Roles are the issue. I have a liberal friend back here who thinks Title IX is about the greatest thing the federal government ever did. Title IX would be difficult to implement in the Muslim societies I’ve visited.

Of course every society has gender roles that women often struggle against, and some of these role differences are surely consensual. More importantly, my problem with women’s roles is nothing like my problem with Israel’s dispossession of Palestinians and endless human rights abuses against them. But to deny the narrowness of the roles seems to me pointless. I got the impression that the more public-spirited women we met in Gaza were mostly unmarried. In fact, a friend in my delegation said that professional women sometimes sacrificed marriage because the wife role was too confining. When we met women in their homes, delegation members would often comment later on how strong they are– perhaps apologizing for the limited roles the women have by saying they get to be strong. My feeling was, Of course they’re strong; women are strong.

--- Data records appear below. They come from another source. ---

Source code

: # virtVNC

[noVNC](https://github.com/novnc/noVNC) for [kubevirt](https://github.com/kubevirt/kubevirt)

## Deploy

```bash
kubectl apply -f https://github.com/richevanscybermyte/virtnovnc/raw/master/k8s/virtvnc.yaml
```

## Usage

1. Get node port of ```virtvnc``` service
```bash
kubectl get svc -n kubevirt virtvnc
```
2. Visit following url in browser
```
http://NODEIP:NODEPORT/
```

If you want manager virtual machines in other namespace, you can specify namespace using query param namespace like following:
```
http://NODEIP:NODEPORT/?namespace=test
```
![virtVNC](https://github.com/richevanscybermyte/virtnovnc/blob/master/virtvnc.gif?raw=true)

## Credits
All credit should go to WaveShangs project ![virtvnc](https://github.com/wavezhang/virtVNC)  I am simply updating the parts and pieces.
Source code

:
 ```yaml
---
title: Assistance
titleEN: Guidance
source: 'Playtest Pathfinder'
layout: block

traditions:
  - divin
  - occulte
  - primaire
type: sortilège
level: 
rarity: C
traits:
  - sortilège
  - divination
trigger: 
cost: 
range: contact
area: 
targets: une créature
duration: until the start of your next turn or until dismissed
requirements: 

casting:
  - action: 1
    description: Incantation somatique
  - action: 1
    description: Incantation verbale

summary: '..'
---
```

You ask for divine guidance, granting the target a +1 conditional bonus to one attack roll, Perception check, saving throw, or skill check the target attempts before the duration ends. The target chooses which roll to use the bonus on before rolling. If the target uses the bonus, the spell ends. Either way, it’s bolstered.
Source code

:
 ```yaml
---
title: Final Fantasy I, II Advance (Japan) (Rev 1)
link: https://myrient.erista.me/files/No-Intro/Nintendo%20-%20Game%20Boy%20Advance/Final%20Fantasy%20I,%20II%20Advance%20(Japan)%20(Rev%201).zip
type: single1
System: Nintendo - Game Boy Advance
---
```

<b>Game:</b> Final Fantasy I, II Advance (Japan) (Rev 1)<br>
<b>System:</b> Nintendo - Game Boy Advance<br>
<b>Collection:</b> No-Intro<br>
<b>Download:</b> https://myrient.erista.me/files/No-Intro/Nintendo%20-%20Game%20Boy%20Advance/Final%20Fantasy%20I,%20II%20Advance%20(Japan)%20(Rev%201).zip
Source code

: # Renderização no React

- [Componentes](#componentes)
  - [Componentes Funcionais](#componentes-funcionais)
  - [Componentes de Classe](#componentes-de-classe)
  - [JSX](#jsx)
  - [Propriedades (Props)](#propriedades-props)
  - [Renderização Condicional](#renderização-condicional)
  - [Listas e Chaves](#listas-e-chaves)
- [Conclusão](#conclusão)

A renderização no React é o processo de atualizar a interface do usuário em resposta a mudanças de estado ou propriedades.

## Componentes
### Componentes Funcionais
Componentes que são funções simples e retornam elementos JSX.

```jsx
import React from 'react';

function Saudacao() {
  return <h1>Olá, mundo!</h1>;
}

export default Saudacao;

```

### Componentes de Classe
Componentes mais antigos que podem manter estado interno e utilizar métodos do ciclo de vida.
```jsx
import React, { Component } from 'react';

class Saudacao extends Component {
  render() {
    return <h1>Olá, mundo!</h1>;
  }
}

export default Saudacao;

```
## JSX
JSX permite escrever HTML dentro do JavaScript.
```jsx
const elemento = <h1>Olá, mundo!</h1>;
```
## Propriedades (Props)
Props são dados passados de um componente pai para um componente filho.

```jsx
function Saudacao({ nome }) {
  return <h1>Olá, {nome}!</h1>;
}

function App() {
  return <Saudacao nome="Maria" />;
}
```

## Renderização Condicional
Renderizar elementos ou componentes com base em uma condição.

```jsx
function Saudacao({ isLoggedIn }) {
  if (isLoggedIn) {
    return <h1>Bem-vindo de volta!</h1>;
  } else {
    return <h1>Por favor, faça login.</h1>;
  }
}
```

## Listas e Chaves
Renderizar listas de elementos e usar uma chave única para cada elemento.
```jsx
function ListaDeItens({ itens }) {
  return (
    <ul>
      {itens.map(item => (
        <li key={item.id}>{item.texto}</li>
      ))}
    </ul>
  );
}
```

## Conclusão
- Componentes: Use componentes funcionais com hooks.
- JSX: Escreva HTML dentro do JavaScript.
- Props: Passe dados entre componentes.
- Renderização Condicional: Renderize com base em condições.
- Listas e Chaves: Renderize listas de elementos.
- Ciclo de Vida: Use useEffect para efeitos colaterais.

Why can’t they be strong in other arenas too?

One member of my delegation said that when we were made uncomfortable by the fact that a teacher of young students we’d seen (right) was clad head to toe in a niqab, with gloves, P1010032we were just seeing her with western eyes. I liked it when a gay woman in our delegation, who has been engaged with feminist issues all her life, said, “But I am western.” And I would say the same thing. I am western. Does that mean my ideas are culturally-bound? Maybe. But I find certain liberal values emulable. And there isn’t a lot of liberal space in Gaza society.

I recognize that Gaza is under blockade and in an extreme situation. A thousand and more people were just murdered by a despotic occupier– for no reason at all– and businesses and government offices wantonly demolished. I understand that an oppressed, isolated, decapitated people, whose men have been made to feel humiliated and powerless (per the Palestinian psychologist we met), will turn to what they can control, and what makes them different, religion.

But that doesn’t mean I have to approve of religious roles. I’m not religious myself; and one of the reasons I started blogging is that I was determined to apply to Israel the liberal ideals my country had come to during hardwon struggles over minority rights, and screw the religious ideology that made Israel. When I’m judging Israel, people say it’s fine for me to bring my luggage to Asia. When I’m criticizing Palestinian society, I’m a westerner suffering from orientalism.

People may say that Muslim society affords a woman freedoms we don’t have here. I’m sure that’s true. My wife likes to cover in the Arab societies we’ve visited because it gives her a freedom on the street, from others’ eyes. But she was on holiday; she gets to choose. Myself I feel a diminution: the absence of women in cafes and restaurants gives public life a grinding masculine air to me. It bothers me that I did not see one woman driving in Egypt or Gaza. I have to believe some women would like to drive.

I imagine people saying that my own sexism disqualifies me from pronouncing. But I’ve struggled for decades with my masculine identity, my sexism, and my racism, and homophobia too. I’ve changed my attitudes over my lifetime–and American social movements have reshaped me. I recommend the process.

Finally, people may say that my broaching this topic creates a distraction from the real cause: Palestinian freedom. I think they’re wrong. Palestinian women are sure to benefit from Palestinian freedom; and one way we will build this movement is by reaching out to liberals who feel strongly on gender-role issues. The tendency of politicized people to deny obvious flaws in their cause is at the heart of this great essay by Orwell, in which he blames himself for accepting certain stupid blindnesses out of party loyalty.

There is no crime, absolutely none, that cannot be condoned when ‘our’ side commits it…The emotional urges which are inescapable, and are perhaps even necessary to political action, should be able to exist side by side with an acceptance of reality. But this, I repeat, needs a moral effort

I actually think we will be more effective in taking on the neoconservative critique of Islamic society, and the Israeli one, too, if we concede the points they are right about and assign them their rightful, minor place in the discussion.